**Exercise description**
Work through the records below and tally every line containing "open". Reply with the total alone.

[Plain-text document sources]

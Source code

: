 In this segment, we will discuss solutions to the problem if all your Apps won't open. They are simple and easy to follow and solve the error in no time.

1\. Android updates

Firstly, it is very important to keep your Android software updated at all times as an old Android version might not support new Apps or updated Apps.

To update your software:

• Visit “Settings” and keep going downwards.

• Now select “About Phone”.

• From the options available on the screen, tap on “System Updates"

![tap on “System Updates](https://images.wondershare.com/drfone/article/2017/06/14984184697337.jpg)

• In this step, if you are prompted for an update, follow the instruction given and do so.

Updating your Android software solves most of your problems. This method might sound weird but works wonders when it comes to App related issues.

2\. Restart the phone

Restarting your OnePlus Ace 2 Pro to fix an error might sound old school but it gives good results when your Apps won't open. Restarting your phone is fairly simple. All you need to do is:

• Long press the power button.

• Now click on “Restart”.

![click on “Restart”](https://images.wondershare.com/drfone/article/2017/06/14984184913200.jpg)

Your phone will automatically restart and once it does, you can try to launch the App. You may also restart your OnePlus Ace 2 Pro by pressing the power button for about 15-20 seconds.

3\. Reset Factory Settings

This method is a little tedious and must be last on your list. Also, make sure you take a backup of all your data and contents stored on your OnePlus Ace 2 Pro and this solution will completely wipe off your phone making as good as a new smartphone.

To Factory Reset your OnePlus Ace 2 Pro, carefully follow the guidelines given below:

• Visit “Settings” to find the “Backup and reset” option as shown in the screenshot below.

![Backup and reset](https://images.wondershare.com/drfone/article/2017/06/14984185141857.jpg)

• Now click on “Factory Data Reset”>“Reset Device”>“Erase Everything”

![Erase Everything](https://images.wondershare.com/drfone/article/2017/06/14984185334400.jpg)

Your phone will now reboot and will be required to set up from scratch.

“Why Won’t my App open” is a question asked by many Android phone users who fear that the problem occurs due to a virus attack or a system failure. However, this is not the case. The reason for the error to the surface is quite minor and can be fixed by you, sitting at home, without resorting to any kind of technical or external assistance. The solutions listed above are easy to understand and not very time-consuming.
* * *
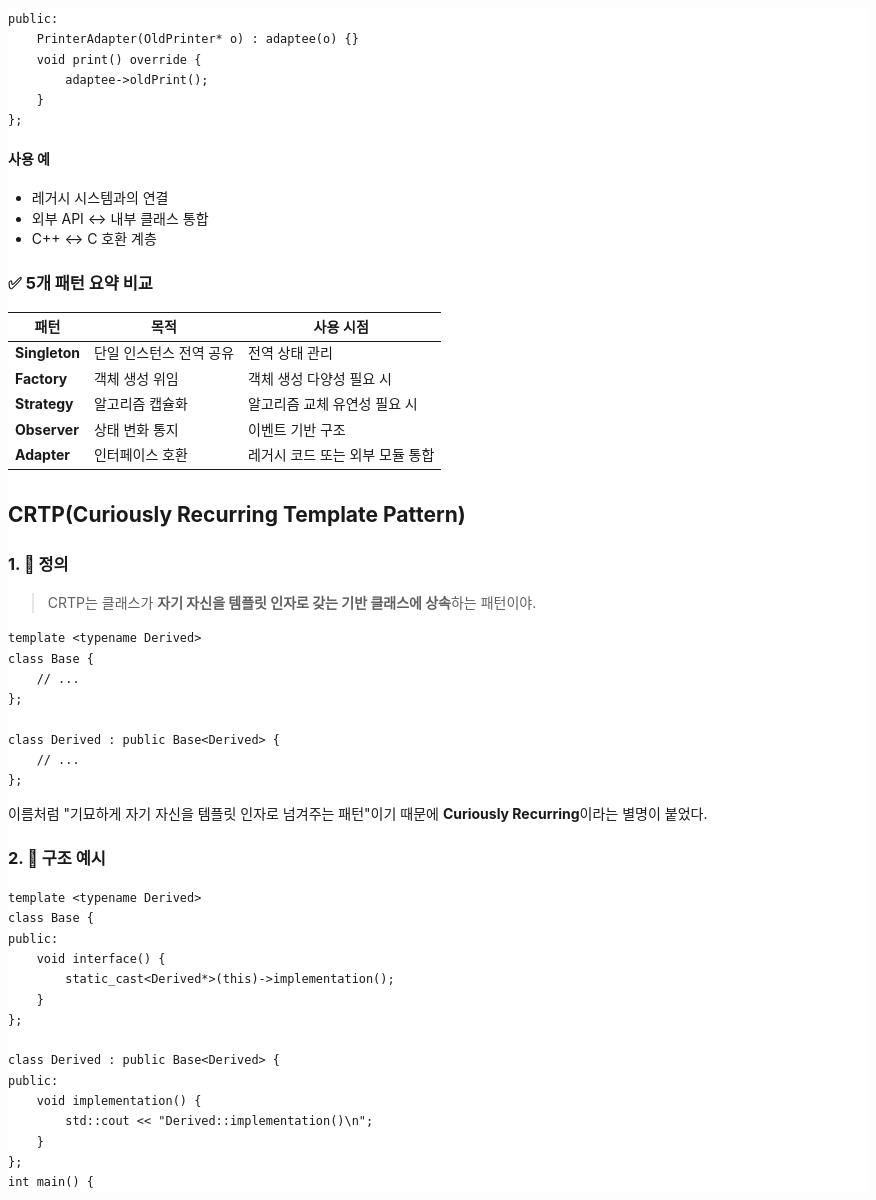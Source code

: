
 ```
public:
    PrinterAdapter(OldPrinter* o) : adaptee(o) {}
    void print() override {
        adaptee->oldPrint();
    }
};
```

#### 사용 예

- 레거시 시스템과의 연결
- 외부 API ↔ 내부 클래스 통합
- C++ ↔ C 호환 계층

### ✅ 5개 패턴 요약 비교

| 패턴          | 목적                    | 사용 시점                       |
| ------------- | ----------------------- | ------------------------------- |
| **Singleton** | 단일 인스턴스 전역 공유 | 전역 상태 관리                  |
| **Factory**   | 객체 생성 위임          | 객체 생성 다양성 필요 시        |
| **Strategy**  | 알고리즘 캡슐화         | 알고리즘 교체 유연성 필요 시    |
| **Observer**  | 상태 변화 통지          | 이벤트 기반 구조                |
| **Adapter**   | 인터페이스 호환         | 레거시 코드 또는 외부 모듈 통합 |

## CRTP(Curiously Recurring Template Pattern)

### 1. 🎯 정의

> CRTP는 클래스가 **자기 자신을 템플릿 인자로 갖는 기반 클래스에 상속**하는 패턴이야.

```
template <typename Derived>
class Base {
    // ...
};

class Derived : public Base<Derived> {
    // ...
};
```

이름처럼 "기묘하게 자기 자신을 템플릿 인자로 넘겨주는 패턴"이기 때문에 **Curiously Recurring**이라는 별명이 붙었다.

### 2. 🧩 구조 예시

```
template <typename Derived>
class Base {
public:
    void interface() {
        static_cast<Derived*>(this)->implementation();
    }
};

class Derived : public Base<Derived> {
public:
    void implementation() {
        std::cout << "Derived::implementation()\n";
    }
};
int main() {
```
---
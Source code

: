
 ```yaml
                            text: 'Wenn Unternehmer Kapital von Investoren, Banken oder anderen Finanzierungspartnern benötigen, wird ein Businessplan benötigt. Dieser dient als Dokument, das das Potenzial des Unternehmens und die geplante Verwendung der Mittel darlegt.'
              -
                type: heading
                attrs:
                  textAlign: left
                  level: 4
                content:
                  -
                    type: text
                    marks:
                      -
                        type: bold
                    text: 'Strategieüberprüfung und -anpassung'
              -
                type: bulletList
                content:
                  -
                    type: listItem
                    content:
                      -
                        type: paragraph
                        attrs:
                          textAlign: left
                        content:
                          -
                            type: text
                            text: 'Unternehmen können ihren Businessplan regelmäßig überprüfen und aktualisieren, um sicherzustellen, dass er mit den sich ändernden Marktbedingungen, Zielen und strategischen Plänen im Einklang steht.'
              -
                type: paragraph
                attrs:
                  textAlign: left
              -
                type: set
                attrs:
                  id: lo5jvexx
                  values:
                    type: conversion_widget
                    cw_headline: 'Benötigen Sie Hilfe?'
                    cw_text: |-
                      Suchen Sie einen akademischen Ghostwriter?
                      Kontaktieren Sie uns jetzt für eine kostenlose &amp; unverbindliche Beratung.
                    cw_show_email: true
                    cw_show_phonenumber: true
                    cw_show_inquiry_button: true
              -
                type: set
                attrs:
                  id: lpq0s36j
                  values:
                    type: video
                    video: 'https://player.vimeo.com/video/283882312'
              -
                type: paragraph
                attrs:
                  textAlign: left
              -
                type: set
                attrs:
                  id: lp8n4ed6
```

**Exercise answer**
3